EXERCISE ▸
What you should repeat is the run of lines from the top of the listing below through the line with "### Snapshots", exactly, with no pictures.

==== EXERCISE DATA

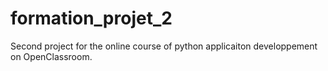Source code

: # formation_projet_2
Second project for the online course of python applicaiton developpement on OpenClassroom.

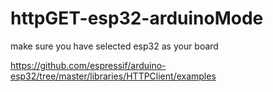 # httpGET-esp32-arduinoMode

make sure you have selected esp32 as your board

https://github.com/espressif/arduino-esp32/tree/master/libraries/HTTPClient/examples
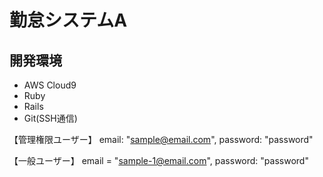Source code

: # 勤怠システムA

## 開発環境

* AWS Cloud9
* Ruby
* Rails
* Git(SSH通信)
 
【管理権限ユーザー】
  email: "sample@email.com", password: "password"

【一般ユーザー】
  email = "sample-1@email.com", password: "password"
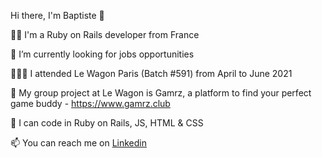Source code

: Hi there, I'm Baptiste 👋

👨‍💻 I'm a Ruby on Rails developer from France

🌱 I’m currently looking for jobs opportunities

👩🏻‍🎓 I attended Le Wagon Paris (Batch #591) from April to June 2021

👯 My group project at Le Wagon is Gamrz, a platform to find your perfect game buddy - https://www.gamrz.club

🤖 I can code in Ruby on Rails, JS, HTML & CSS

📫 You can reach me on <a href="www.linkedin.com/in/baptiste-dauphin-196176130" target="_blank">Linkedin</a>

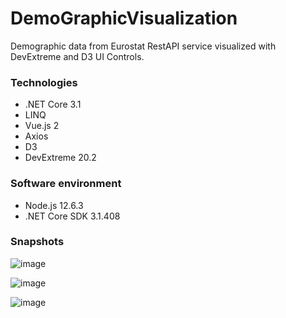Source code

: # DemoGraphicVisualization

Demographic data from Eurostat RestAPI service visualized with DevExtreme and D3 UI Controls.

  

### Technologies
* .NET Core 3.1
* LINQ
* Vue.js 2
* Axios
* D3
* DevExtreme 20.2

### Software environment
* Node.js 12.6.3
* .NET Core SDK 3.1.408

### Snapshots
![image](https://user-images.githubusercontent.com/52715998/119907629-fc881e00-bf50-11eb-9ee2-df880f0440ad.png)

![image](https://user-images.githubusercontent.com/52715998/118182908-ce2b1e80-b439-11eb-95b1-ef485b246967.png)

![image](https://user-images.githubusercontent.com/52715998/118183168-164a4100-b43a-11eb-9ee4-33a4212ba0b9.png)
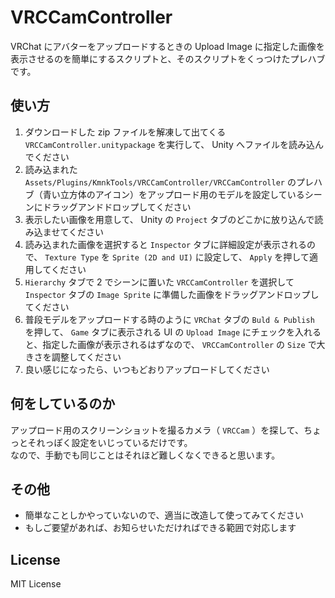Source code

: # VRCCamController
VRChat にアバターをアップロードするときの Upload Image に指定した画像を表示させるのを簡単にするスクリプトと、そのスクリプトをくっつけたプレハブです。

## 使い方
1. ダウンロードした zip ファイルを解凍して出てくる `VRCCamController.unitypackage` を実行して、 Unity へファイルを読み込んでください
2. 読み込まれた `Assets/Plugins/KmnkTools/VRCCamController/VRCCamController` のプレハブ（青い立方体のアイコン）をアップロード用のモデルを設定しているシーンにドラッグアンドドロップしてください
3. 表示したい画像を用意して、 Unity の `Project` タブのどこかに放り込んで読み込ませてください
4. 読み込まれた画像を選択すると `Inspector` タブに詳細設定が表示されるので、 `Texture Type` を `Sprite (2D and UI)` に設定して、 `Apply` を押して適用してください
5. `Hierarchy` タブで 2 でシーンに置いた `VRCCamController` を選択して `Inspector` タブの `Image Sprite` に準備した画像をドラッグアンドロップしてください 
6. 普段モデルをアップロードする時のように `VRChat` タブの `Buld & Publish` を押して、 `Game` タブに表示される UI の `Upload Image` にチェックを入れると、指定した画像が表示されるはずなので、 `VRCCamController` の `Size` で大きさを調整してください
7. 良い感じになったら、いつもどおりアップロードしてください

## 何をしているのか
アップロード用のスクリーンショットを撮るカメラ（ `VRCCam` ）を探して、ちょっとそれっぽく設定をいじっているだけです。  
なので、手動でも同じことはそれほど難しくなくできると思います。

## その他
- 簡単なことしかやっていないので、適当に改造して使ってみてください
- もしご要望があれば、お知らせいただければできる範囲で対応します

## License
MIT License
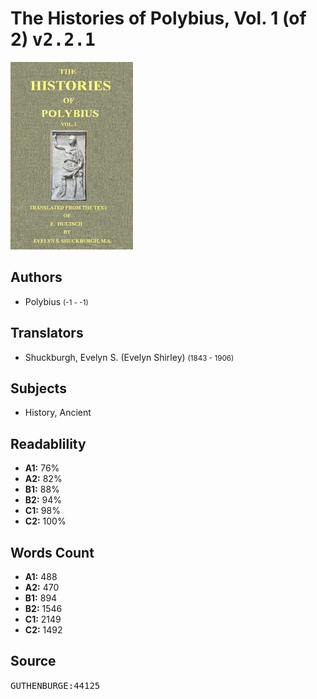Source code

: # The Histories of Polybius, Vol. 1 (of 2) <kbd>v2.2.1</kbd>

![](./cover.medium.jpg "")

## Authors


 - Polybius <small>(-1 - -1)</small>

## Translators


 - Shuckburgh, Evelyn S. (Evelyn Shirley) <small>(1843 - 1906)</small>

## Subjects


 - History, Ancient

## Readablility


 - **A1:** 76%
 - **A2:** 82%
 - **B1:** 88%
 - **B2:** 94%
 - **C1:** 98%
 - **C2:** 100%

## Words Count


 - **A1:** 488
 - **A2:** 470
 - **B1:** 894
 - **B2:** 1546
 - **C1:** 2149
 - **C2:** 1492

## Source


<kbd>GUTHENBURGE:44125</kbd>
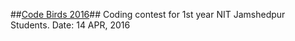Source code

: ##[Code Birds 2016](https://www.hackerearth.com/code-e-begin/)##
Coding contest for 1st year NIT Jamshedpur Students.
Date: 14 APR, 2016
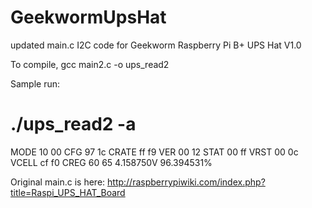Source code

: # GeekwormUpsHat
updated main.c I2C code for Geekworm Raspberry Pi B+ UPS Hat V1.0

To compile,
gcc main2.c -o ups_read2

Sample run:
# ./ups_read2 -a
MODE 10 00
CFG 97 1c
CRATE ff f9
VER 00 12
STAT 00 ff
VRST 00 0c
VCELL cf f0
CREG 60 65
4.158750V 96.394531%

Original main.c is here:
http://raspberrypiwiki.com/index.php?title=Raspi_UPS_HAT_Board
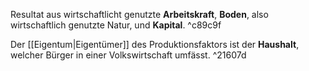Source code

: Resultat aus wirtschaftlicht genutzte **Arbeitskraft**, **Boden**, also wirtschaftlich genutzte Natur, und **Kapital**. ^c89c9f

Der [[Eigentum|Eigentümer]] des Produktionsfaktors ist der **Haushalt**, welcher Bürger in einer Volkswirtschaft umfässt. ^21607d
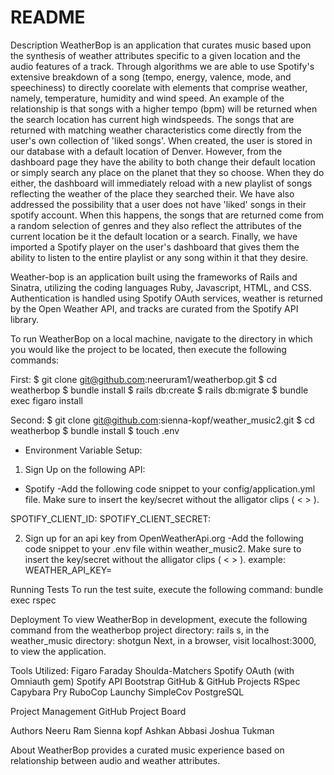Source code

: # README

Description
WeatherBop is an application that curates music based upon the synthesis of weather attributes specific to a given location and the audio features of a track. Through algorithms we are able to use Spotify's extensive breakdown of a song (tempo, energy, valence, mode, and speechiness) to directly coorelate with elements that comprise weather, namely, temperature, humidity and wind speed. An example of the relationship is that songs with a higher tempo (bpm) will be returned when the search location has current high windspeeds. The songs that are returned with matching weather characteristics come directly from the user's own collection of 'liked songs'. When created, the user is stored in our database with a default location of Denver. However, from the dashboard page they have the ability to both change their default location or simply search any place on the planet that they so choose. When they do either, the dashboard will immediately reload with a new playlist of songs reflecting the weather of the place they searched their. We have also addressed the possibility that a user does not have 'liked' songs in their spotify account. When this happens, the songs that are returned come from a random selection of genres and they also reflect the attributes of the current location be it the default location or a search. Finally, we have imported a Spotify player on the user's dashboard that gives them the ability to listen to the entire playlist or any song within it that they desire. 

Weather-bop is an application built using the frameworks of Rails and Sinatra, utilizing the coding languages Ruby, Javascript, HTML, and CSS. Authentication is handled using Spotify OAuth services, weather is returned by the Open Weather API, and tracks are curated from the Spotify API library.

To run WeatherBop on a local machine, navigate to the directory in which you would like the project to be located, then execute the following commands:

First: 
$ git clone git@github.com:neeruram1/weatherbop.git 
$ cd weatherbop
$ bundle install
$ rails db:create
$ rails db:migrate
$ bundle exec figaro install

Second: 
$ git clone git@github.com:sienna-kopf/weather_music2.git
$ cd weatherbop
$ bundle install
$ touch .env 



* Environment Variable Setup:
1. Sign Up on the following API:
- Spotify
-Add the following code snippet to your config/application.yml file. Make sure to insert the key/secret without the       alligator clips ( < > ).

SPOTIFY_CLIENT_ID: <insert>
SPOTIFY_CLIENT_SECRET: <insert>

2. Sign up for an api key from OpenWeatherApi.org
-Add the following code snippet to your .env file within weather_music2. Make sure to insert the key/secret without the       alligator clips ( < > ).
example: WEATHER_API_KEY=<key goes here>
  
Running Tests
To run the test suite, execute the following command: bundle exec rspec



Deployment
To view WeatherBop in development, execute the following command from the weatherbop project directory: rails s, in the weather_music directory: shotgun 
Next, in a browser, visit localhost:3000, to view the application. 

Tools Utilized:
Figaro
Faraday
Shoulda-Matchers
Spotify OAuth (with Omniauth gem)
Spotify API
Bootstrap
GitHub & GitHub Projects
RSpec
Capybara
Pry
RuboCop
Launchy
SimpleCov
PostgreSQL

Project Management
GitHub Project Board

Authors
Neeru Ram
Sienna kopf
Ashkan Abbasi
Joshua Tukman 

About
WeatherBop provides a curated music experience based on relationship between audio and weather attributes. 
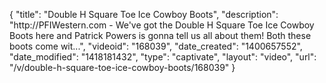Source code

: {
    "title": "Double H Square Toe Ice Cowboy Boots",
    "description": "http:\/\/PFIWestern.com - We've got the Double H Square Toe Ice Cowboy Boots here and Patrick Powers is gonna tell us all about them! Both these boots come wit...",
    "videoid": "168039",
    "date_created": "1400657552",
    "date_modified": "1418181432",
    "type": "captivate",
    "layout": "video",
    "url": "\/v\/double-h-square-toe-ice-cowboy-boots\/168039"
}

========

RESPONSE BELOW ▸
Source code

: # formation_projet_2
Second project for the online course of python applicaiton developpement on OpenClassroom.

 # httpGET-esp32-arduinoMode

make sure you have selected esp32 as your board

https://github.com/espressif/arduino-esp32/tree/master/libraries/HTTPClient/examples
Source code

: # 勤怠システムA

## 開発環境

* AWS Cloud9
* Ruby
* Rails
* Git(SSH通信)
 
【管理権限ユーザー】
  email: "sample@email.com", password: "password"

【一般ユーザー】
  email = "sample-1@email.com", password: "password"
Source code

: Hi there, I'm Baptiste 👋

👨‍💻 I'm a Ruby on Rails developer from France

🌱 I’m currently looking for jobs opportunities

👩🏻‍🎓 I attended Le Wagon Paris (Batch #591) from April to June 2021

👯 My group project at Le Wagon is Gamrz, a platform to find your perfect game buddy - https://www.gamrz.club

🤖 I can code in Ruby on Rails, JS, HTML & CSS

📫 You can reach me on <a href="www.linkedin.com/in/baptiste-dauphin-196176130" target="_blank">Linkedin</a>

Source code

: # DemoGraphicVisualization

Demographic data from Eurostat RestAPI service visualized with DevExtreme and D3 UI Controls.

  

### Technologies
* .NET Core 3.1
* LINQ
* Vue.js 2
* Axios
* D3
* DevExtreme 20.2

### Software environment
* Node.js 12.6.3
* .NET Core SDK 3.1.408

### Snapshots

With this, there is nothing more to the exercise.